Mr. Speaker, I rise on a point of order. This is all part and parcel of the difficulties that we have envisaged with the hurry-scurry of trying to finish up. I sympathize very much with the Hon. Member for Notre-Dame-de-Grace-Lachine East (Mr. Allmand). I would suggest that should similar occasions arise in the future, the Speaker should make it his or her duty to point out to the House that, as a result presumably of the arrangement made this time between the House Leaders to telescope the 48-hour period following the tabling of a report of a committee with regard to legislation, the 24-hour period during which Members could propose amendments had been eliminated.
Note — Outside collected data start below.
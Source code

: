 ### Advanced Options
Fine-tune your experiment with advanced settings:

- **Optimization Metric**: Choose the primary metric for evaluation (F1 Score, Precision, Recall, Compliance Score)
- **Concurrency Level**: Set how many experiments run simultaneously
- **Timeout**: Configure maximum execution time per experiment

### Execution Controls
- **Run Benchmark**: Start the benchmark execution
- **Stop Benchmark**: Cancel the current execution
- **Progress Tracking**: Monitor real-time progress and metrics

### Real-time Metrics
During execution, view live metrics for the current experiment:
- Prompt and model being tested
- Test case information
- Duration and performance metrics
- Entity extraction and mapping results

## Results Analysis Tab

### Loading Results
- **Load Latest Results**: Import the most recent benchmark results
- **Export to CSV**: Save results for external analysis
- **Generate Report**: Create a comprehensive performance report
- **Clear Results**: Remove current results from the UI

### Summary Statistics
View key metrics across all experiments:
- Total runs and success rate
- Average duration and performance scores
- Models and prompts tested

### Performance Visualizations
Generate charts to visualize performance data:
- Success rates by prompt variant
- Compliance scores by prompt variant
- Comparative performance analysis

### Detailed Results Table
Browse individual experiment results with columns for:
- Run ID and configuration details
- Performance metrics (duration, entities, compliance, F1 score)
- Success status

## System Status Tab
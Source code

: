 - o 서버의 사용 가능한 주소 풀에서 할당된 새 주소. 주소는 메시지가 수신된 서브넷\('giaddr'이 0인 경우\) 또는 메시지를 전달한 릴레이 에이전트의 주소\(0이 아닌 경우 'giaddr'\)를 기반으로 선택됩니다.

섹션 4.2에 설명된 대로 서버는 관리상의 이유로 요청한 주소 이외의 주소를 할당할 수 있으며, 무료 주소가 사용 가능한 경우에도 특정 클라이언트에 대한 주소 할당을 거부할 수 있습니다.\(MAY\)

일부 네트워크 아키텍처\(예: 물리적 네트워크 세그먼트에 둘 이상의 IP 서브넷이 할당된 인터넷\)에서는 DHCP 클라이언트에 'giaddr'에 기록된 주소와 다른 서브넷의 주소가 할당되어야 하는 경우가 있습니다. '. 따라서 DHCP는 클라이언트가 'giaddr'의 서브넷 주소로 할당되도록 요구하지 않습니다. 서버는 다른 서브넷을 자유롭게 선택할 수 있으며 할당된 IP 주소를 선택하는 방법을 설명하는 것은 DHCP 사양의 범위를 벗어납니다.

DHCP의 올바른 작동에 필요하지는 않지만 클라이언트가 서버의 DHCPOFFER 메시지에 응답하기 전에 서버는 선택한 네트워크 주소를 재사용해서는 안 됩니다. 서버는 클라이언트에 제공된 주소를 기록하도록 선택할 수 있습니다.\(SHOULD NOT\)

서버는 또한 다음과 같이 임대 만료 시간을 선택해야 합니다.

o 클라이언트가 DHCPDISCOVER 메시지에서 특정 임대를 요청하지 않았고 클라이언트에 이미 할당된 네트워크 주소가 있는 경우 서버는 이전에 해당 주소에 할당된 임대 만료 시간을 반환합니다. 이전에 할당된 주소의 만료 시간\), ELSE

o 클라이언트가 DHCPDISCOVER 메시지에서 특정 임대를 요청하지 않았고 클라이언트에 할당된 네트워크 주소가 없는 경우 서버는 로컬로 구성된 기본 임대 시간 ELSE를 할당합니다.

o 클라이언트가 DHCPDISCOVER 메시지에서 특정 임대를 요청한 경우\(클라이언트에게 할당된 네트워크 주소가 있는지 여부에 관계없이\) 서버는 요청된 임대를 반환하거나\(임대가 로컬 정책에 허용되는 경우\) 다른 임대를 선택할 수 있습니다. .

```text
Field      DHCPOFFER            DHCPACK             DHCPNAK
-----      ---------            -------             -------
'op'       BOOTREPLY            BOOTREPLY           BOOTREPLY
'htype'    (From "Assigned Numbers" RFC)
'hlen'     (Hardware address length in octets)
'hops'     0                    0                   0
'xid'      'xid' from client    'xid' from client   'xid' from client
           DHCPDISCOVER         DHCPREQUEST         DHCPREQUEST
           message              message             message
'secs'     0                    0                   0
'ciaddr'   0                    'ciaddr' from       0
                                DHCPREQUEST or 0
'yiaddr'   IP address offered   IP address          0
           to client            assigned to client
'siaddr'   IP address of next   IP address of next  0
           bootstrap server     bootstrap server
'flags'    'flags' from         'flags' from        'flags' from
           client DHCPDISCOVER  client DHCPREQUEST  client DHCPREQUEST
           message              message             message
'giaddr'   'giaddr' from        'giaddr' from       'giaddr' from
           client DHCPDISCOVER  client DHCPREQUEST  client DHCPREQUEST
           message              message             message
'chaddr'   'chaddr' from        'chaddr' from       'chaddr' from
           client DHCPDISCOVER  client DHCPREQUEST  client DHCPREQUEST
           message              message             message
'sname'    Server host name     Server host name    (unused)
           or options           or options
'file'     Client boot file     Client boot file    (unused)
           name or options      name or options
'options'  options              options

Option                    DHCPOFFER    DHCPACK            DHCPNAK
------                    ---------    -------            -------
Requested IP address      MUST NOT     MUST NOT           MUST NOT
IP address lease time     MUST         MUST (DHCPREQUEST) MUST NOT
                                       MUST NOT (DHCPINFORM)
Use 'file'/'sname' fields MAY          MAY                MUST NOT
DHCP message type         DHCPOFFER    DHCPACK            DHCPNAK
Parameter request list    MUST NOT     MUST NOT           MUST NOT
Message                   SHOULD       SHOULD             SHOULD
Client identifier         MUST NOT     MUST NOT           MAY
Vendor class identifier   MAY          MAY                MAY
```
The Chair should clearly point out that now is the time to bring forward amendments, if any. I suggest to you, Mr. Speaker, that not all Members of the House are cognizant of the fine footwork which goes on or the intricacies of the rules of the House. We have a situation now in which the Hon. Member Notre-Dame-de-Grace-Lachine East has been caught unawares. I do not think it is good enough for anyone in this House to tell any Member- and particularly for the Chair to tell a Member-"Tough luck, but you should have known that as a result of the moves which have been made, your rights as a Member to propose an amendment have been lost". I make that statement with the benefit of a fair amount of experience on this side. It is a basic rule of the Chair to protect the rights of all Members.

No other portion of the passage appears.